The identification of synaptic mechanisms that underlie learning and memory is a key challenge for neuroscience. These mechanisms are currently assumed to be captured by persistent modifications to the synaptic connections among neurons.
Synaptic connections in microcircuits and networks are not random; experimental observations indicate the existence of specific microscopic patterns (or connectivity motifs), with non-random features. However, it is unclear how plasticity of individual synaptic connections contributes to the formation of the observed motifs. In particular, for cortical pyramidal neurons, the degree of bidirectional connectivity varies significantly between the visual and somatosensory cortex areas (Song et al, 2005, Lefort et al, 2009). Recent evidence in prefrontal cortex (Wang et al, 2006) and in the olfactory bulb (Pignatelli, 2009) suggest that some other features of synaptic physiology, such as the short-term dynamical nature of the synapse, may be correlated to specific connectivity motifs. The causes for these structural differences are still unknown.
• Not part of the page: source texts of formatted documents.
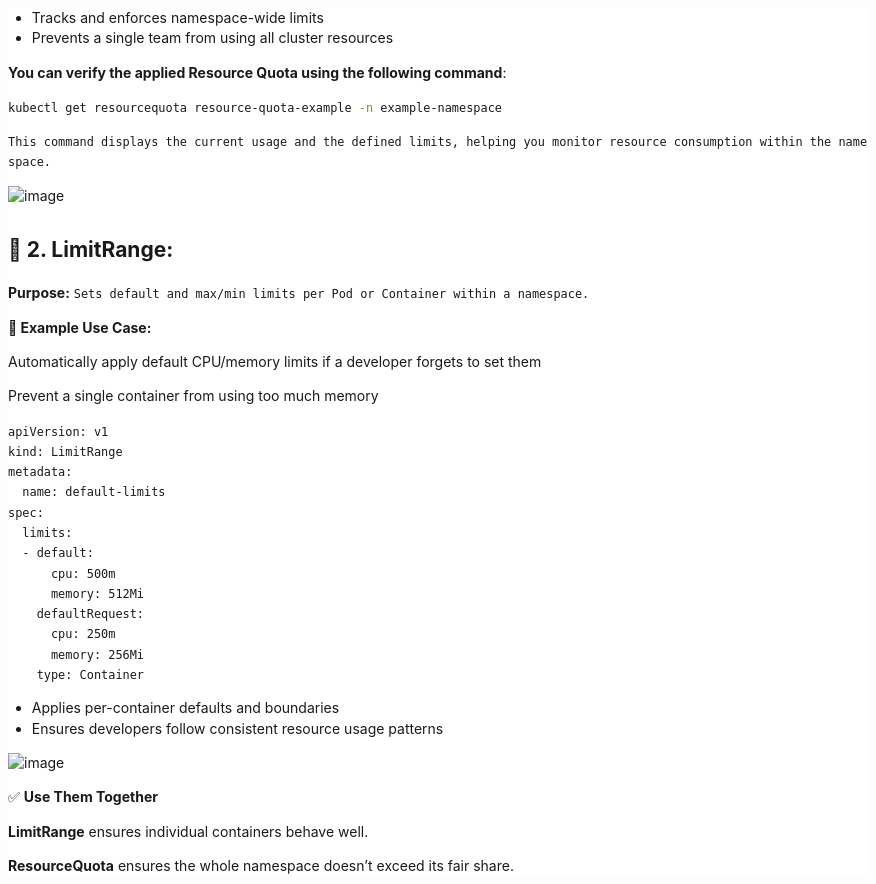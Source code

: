 
- Tracks and enforces namespace-wide limits
- Prevents a single team from using all cluster resources

**You can verify the applied Resource Quota using the following command**:

```bash
kubectl get resourcequota resource-quota-example -n example-namespace
```
`This command displays the current usage and the defined limits, helping you monitor resource consumption within the namespace.`

![image](https://github.com/user-attachments/assets/476723d1-2b97-4987-85d1-252d0822b1e9)


## 🔹 2. LimitRange:
**Purpose:**
`Sets default and max/min limits per Pod or Container within a namespace.`

**🔧 Example Use Case:**


Automatically apply default CPU/memory limits if a developer forgets to set them

Prevent a single container from using too much memory

```bash
apiVersion: v1
kind: LimitRange
metadata:
  name: default-limits
spec:
  limits:
  - default:
      cpu: 500m
      memory: 512Mi
    defaultRequest:
      cpu: 250m
      memory: 256Mi
    type: Container

```


- Applies per-container defaults and boundaries
- Ensures developers follow consistent resource usage patterns



![image](https://github.com/user-attachments/assets/c948b30c-c959-4f15-8646-fcb197761bb9)



✅ **Use Them Together**

**LimitRange** ensures individual containers behave well.

**ResourceQuota** ensures the whole namespace doesn’t exceed its fair share.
I will present a theory based on a phenomenological, long-term synaptic plasticity “learning rule” (Pfister et al 2006, Clopath et al, 2010), that is able to accurately reproduce a vast corpus of experimental data. The rule captures dependencies on both the timing and frequency of neuronal signals, providing a very simple mechanistic explanation for the emergence of connectivity motifs (Clopath et al, 2010, Vasilaki & Giugliano, 2012, 2014, Esposito et al, 2004,2015), while shedding light on the long debate about the nature of the neuronal code.